··· Source material ···
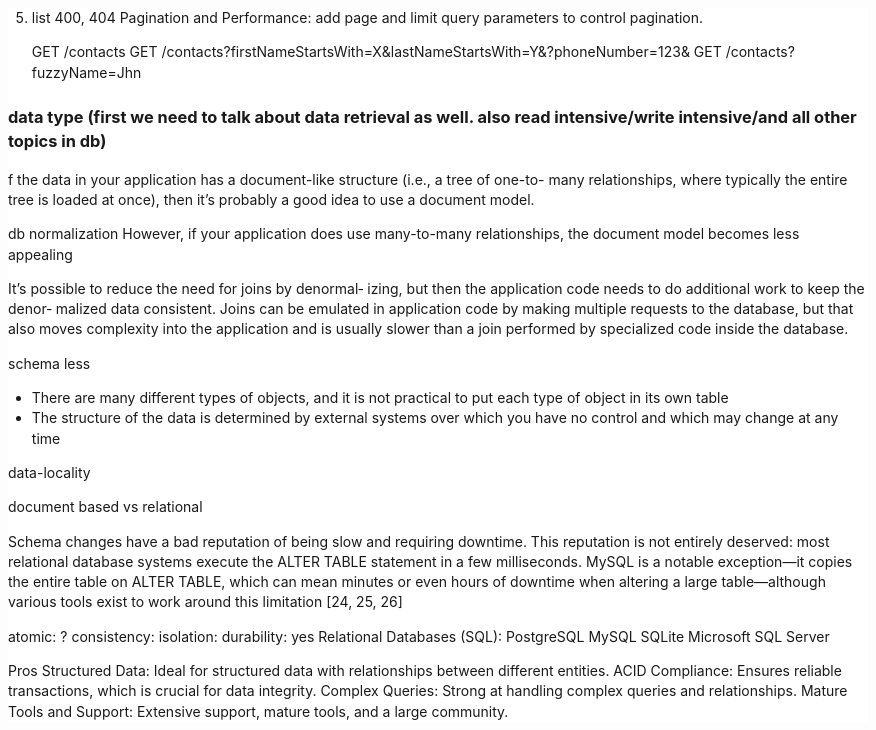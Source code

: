 5. list 400, 404
  Pagination and Performance: add page and limit query parameters to control pagination.

    GET /contacts
    GET /contacts?firstNameStartsWith=X&lastNameStartsWith=Y&?phoneNumber=123&
    GET /contacts?fuzzyName=Jhn


### data type (first we need to talk about data retrieval as well. also read intensive/write intensive/and all other topics in db)

f the data in your application has a document-like structure (i.e., a tree of one-to- many relationships, where typically the entire tree is loaded at once), then it’s probably a good idea to use a document model.

db normalization
However, if your application does use many-to-many relationships, the document model becomes less appealing

It’s possible to reduce the need for joins by denormal‐ izing, but then the application code needs to do additional work to keep the denor‐ malized data consistent.
Joins can be emulated in application code by making multiple requests to the database, but that also moves complexity into the application and is usually slower than a join performed by specialized code inside the database.

schema less
- There are many different types of objects, and it is not practical to put each type of object in its own table
- The structure of the data is determined by external systems over which you have no control and which may change at any time

data-locality

document based vs relational

Schema changes have a bad reputation of being slow and requiring downtime. This reputation is not entirely deserved: most relational database systems execute the ALTER TABLE statement in a few milliseconds. MySQL is a notable exception—it copies the entire table on ALTER TABLE, which can mean minutes or even hours of downtime when altering a large table—although various tools exist to work around this limitation [24, 25, 26]

  atomic: ?
  consistency:
  isolation:
  durability: yes
Relational Databases (SQL):
    PostgreSQL
    MySQL
    SQLite
    Microsoft SQL Server

Pros
    Structured Data: Ideal for structured data with relationships between different entities.
    ACID Compliance: Ensures reliable transactions, which is crucial for data integrity.
    Complex Queries: Strong at handling complex queries and relationships.
    Mature Tools and Support: Extensive support, mature tools, and a large community.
···
## Task to complete
Retype all the data exactly. Omit pictures.

## Finished task
Source code

: 5. list 400, 404
  Pagination and Performance: add page and limit query parameters to control pagination.

    GET /contacts
    GET /contacts?firstNameStartsWith=X&lastNameStartsWith=Y&?phoneNumber=123&
    GET /contacts?fuzzyName=Jhn


### data type (first we need to talk about data retrieval as well. also read intensive/write intensive/and all other topics in db)

f the data in your application has a document-like structure (i.e., a tree of one-to- many relationships, where typically the entire tree is loaded at once), then it’s probably a good idea to use a document model.

db normalization
However, if your application does use many-to-many relationships, the document model becomes less appealing

It’s possible to reduce the need for joins by denormal‐ izing, but then the application code needs to do additional work to keep the denor‐ malized data consistent.
Joins can be emulated in application code by making multiple requests to the database, but that also moves complexity into the application and is usually slower than a join performed by specialized code inside the database.

schema less
- There are many different types of objects, and it is not practical to put each type of object in its own table
- The structure of the data is determined by external systems over which you have no control and which may change at any time

data-locality

document based vs relational

Schema changes have a bad reputation of being slow and requiring downtime. This reputation is not entirely deserved: most relational database systems execute the ALTER TABLE statement in a few milliseconds. MySQL is a notable exception—it copies the entire table on ALTER TABLE, which can mean minutes or even hours of downtime when altering a large table—although various tools exist to work around this limitation [24, 25, 26]

  atomic: ?
  consistency:
  isolation:
  durability: yes
Relational Databases (SQL):
    PostgreSQL
    MySQL
    SQLite
    Microsoft SQL Server

Pros
    Structured Data: Ideal for structured data with relationships between different entities.
    ACID Compliance: Ensures reliable transactions, which is crucial for data integrity.
    Complex Queries: Strong at handling complex queries and relationships.
    Mature Tools and Support: Extensive support, mature tools, and a large community.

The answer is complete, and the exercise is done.